**Your objective**
Each entry must be given again exactly; images do not belong in the copy.

**Data excerpts**

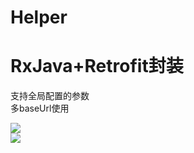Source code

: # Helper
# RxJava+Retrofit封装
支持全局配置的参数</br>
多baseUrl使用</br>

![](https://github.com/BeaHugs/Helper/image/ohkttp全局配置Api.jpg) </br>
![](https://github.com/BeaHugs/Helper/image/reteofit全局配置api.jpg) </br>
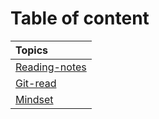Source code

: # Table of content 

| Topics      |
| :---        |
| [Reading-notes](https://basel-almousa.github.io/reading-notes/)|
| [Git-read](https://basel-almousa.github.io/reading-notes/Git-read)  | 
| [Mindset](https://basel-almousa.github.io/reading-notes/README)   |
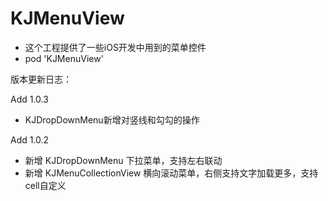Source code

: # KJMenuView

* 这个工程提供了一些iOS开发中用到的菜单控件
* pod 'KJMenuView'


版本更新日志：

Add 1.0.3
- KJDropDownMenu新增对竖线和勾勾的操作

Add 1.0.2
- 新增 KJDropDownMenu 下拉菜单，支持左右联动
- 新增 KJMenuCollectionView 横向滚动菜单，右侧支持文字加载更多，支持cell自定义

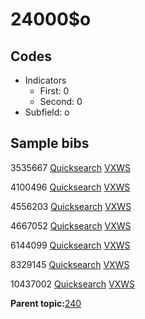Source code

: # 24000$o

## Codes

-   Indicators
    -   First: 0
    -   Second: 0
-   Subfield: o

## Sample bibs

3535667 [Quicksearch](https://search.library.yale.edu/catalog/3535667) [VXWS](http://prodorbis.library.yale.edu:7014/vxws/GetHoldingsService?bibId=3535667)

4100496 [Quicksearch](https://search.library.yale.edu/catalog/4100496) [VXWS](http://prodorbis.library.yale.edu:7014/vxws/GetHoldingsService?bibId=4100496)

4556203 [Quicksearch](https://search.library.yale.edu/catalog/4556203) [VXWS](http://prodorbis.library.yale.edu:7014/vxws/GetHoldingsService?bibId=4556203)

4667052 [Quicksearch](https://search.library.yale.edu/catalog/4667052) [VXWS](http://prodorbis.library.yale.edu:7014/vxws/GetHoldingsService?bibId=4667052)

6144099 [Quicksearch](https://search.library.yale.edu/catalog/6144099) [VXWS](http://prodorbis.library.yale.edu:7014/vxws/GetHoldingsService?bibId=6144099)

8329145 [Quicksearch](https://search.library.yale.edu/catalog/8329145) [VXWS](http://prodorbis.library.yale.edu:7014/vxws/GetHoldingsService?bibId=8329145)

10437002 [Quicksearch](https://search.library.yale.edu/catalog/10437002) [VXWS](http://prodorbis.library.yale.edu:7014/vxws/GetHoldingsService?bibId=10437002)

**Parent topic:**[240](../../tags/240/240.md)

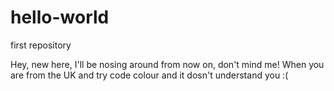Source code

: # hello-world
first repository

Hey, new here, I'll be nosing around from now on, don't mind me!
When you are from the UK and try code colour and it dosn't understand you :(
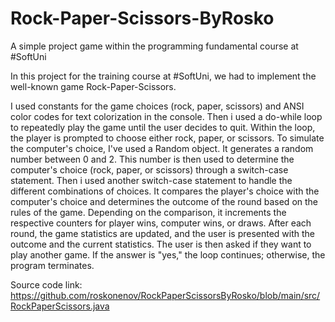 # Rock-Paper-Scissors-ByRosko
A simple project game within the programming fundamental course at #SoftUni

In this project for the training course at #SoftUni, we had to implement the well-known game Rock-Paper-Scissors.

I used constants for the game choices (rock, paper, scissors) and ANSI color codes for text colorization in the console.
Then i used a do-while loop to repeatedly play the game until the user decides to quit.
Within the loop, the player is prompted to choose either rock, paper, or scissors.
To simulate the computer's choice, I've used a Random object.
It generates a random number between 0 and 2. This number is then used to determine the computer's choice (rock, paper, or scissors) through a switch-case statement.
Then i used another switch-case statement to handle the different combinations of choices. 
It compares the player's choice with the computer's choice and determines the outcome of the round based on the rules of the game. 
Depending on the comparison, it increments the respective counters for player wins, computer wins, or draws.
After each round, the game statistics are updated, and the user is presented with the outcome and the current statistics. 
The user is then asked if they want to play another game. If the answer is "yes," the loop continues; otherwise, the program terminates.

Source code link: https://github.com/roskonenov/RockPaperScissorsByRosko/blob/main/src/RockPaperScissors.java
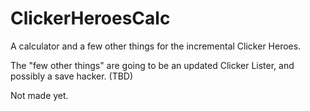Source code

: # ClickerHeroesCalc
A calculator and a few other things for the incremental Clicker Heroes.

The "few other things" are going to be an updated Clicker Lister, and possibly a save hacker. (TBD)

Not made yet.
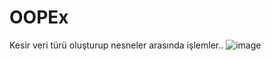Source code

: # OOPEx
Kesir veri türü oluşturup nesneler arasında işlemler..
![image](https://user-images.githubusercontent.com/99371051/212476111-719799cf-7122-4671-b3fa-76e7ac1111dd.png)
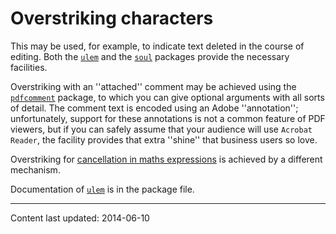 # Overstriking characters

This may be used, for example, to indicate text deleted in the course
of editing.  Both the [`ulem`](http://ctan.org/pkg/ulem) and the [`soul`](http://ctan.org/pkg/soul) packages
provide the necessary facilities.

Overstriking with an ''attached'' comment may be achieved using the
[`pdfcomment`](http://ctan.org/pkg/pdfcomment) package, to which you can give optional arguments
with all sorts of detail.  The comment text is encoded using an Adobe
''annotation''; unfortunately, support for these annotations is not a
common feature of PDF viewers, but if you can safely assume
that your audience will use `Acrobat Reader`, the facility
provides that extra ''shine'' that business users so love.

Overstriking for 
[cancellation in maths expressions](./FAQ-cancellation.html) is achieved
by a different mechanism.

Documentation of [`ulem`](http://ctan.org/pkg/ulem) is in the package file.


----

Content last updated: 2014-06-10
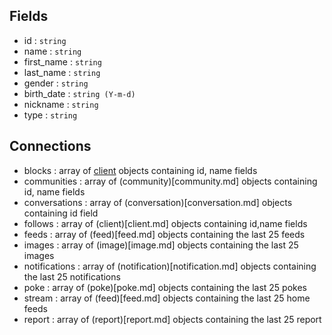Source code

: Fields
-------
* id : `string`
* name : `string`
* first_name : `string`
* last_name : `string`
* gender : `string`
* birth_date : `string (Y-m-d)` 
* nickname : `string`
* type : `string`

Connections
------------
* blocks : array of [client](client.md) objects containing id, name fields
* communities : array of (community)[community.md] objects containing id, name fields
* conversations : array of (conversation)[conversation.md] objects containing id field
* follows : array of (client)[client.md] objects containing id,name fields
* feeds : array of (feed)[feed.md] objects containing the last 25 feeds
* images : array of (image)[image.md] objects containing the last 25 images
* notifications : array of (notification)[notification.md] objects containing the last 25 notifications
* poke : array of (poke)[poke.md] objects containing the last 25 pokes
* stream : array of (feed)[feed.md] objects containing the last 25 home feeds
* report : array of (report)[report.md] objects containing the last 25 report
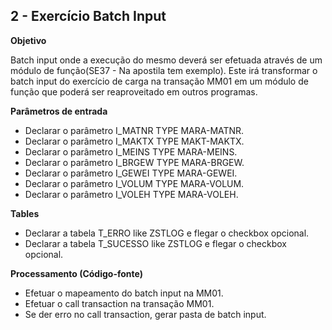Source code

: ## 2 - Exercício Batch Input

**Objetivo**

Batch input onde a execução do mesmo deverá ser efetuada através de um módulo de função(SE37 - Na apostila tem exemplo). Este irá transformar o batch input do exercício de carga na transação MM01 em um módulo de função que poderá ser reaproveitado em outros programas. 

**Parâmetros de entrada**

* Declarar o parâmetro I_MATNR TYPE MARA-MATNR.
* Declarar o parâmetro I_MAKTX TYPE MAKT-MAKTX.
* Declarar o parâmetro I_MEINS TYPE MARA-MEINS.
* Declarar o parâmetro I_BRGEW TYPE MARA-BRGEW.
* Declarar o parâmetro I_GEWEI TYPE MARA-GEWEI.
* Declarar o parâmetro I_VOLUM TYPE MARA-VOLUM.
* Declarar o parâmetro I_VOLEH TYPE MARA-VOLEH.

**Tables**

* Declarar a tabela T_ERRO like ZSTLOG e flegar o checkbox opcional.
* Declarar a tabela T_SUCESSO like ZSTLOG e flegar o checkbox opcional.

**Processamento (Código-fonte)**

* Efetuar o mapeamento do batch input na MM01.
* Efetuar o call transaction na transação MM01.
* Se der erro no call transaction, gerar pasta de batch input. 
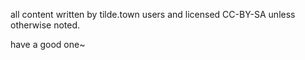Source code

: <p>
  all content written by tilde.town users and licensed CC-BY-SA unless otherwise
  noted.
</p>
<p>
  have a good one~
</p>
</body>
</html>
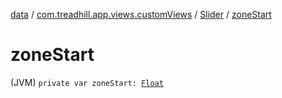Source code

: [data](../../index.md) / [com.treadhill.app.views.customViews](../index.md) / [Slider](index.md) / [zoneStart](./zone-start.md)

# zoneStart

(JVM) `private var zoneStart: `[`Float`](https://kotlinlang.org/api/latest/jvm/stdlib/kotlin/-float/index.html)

**Problem solution**
Source code

: # Helper
# RxJava+Retrofit封装
支持全局配置的参数</br>
多baseUrl使用</br>

![](https://github.com/BeaHugs/Helper/image/ohkttp全局配置Api.jpg) </br>
![](https://github.com/BeaHugs/Helper/image/reteofit全局配置api.jpg) </br>
Source code

: # Table of content 

| Topics      |
| :---        |
| [Reading-notes](https://basel-almousa.github.io/reading-notes/)|
| [Git-read](https://basel-almousa.github.io/reading-notes/Git-read)  | 
| [Mindset](https://basel-almousa.github.io/reading-notes/README)   |
Source code

: # KJMenuView

* 这个工程提供了一些iOS开发中用到的菜单控件
* pod 'KJMenuView'


版本更新日志：

Add 1.0.3
- KJDropDownMenu新增对竖线和勾勾的操作

Add 1.0.2
- 新增 KJDropDownMenu 下拉菜单，支持左右联动
- 新增 KJMenuCollectionView 横向滚动菜单，右侧支持文字加载更多，支持cell自定义

Source code

: # 24000$o

## Codes

-   Indicators
    -   First: 0
    -   Second: 0
-   Subfield: o

## Sample bibs

3535667 [Quicksearch](https://search.library.yale.edu/catalog/3535667) [VXWS](http://prodorbis.library.yale.edu:7014/vxws/GetHoldingsService?bibId=3535667)

4100496 [Quicksearch](https://search.library.yale.edu/catalog/4100496) [VXWS](http://prodorbis.library.yale.edu:7014/vxws/GetHoldingsService?bibId=4100496)

4556203 [Quicksearch](https://search.library.yale.edu/catalog/4556203) [VXWS](http://prodorbis.library.yale.edu:7014/vxws/GetHoldingsService?bibId=4556203)

4667052 [Quicksearch](https://search.library.yale.edu/catalog/4667052) [VXWS](http://prodorbis.library.yale.edu:7014/vxws/GetHoldingsService?bibId=4667052)

6144099 [Quicksearch](https://search.library.yale.edu/catalog/6144099) [VXWS](http://prodorbis.library.yale.edu:7014/vxws/GetHoldingsService?bibId=6144099)

8329145 [Quicksearch](https://search.library.yale.edu/catalog/8329145) [VXWS](http://prodorbis.library.yale.edu:7014/vxws/GetHoldingsService?bibId=8329145)

10437002 [Quicksearch](https://search.library.yale.edu/catalog/10437002) [VXWS](http://prodorbis.library.yale.edu:7014/vxws/GetHoldingsService?bibId=10437002)

**Parent topic:**[240](../../tags/240/240.md)

Source code

: # hello-world
first repository

Hey, new here, I'll be nosing around from now on, don't mind me!
When you are from the UK and try code colour and it dosn't understand you :(
 # Rock-Paper-Scissors-ByRosko
A simple project game within the programming fundamental course at #SoftUni

In this project for the training course at #SoftUni, we had to implement the well-known game Rock-Paper-Scissors.

I used constants for the game choices (rock, paper, scissors) and ANSI color codes for text colorization in the console.
Then i used a do-while loop to repeatedly play the game until the user decides to quit.
Within the loop, the player is prompted to choose either rock, paper, or scissors.
To simulate the computer's choice, I've used a Random object.
It generates a random number between 0 and 2. This number is then used to determine the computer's choice (rock, paper, or scissors) through a switch-case statement.
Then i used another switch-case statement to handle the different combinations of choices. 
It compares the player's choice with the computer's choice and determines the outcome of the round based on the rules of the game. 
Depending on the comparison, it increments the respective counters for player wins, computer wins, or draws.
After each round, the game statistics are updated, and the user is presented with the outcome and the current statistics. 
The user is then asked if they want to play another game. If the answer is "yes," the loop continues; otherwise, the program terminates.

Source code link: https://github.com/roskonenov/RockPaperScissorsByRosko/blob/main/src/RockPaperScissors.java
Source code

: # ClickerHeroesCalc
A calculator and a few other things for the incremental Clicker Heroes.

The "few other things" are going to be an updated Clicker Lister, and possibly a save hacker. (TBD)

Not made yet.
Source code

: # OOPEx
Kesir veri türü oluşturup nesneler arasında işlemler..
![image](https://user-images.githubusercontent.com/99371051/212476111-719799cf-7122-4671-b3fa-76e7ac1111dd.png)
 # Overstriking characters

This may be used, for example, to indicate text deleted in the course
of editing.  Both the [`ulem`](http://ctan.org/pkg/ulem) and the [`soul`](http://ctan.org/pkg/soul) packages
provide the necessary facilities.

Overstriking with an ''attached'' comment may be achieved using the
[`pdfcomment`](http://ctan.org/pkg/pdfcomment) package, to which you can give optional arguments
with all sorts of detail.  The comment text is encoded using an Adobe
''annotation''; unfortunately, support for these annotations is not a
common feature of PDF viewers, but if you can safely assume
that your audience will use `Acrobat Reader`, the facility
provides that extra ''shine'' that business users so love.

Overstriking for 
[cancellation in maths expressions](./FAQ-cancellation.html) is achieved
by a different mechanism.

Documentation of [`ulem`](http://ctan.org/pkg/ulem) is in the package file.


----

Content last updated: 2014-06-10
Source code

: Fields
-------
* id : `string`
* name : `string`
* first_name : `string`
* last_name : `string`
* gender : `string`
* birth_date : `string (Y-m-d)` 
* nickname : `string`
* type : `string`

Connections
------------
* blocks : array of [client](client.md) objects containing id, name fields
* communities : array of (community)[community.md] objects containing id, name fields
* conversations : array of (conversation)[conversation.md] objects containing id field
* follows : array of (client)[client.md] objects containing id,name fields
* feeds : array of (feed)[feed.md] objects containing the last 25 feeds
* images : array of (image)[image.md] objects containing the last 25 images
* notifications : array of (notification)[notification.md] objects containing the last 25 notifications
* poke : array of (poke)[poke.md] objects containing the last 25 pokes
* stream : array of (feed)[feed.md] objects containing the last 25 home feeds
* report : array of (report)[report.md] objects containing the last 25 report
Source code

: ## 2 - Exercício Batch Input

**Objetivo**

Batch input onde a execução do mesmo deverá ser efetuada através de um módulo de função(SE37 - Na apostila tem exemplo). Este irá transformar o batch input do exercício de carga na transação MM01 em um módulo de função que poderá ser reaproveitado em outros programas. 

**Parâmetros de entrada**

* Declarar o parâmetro I_MATNR TYPE MARA-MATNR.
* Declarar o parâmetro I_MAKTX TYPE MAKT-MAKTX.
* Declarar o parâmetro I_MEINS TYPE MARA-MEINS.
* Declarar o parâmetro I_BRGEW TYPE MARA-BRGEW.
* Declarar o parâmetro I_GEWEI TYPE MARA-GEWEI.
* Declarar o parâmetro I_VOLUM TYPE MARA-VOLUM.
* Declarar o parâmetro I_VOLEH TYPE MARA-VOLEH.

**Tables**

* Declarar a tabela T_ERRO like ZSTLOG e flegar o checkbox opcional.
* Declarar a tabela T_SUCESSO like ZSTLOG e flegar o checkbox opcional.

**Processamento (Código-fonte)**

* Efetuar o mapeamento do batch input na MM01.
* Efetuar o call transaction na transação MM01.
* Se der erro no call transaction, gerar pasta de batch input. 
Source code

: <p>
  all content written by tilde.town users and licensed CC-BY-SA unless otherwise
  noted.
</p>
<p>
  have a good one~
</p>
</body>
</html>
Source code

: [data](../../index.md) / [com.treadhill.app.views.customViews](../index.md) / [Slider](index.md) / [zoneStart](./zone-start.md)

# zoneStart

(JVM) `private var zoneStart: `[`Float`](https://kotlinlang.org/api/latest/jvm/stdlib/kotlin/-float/index.html)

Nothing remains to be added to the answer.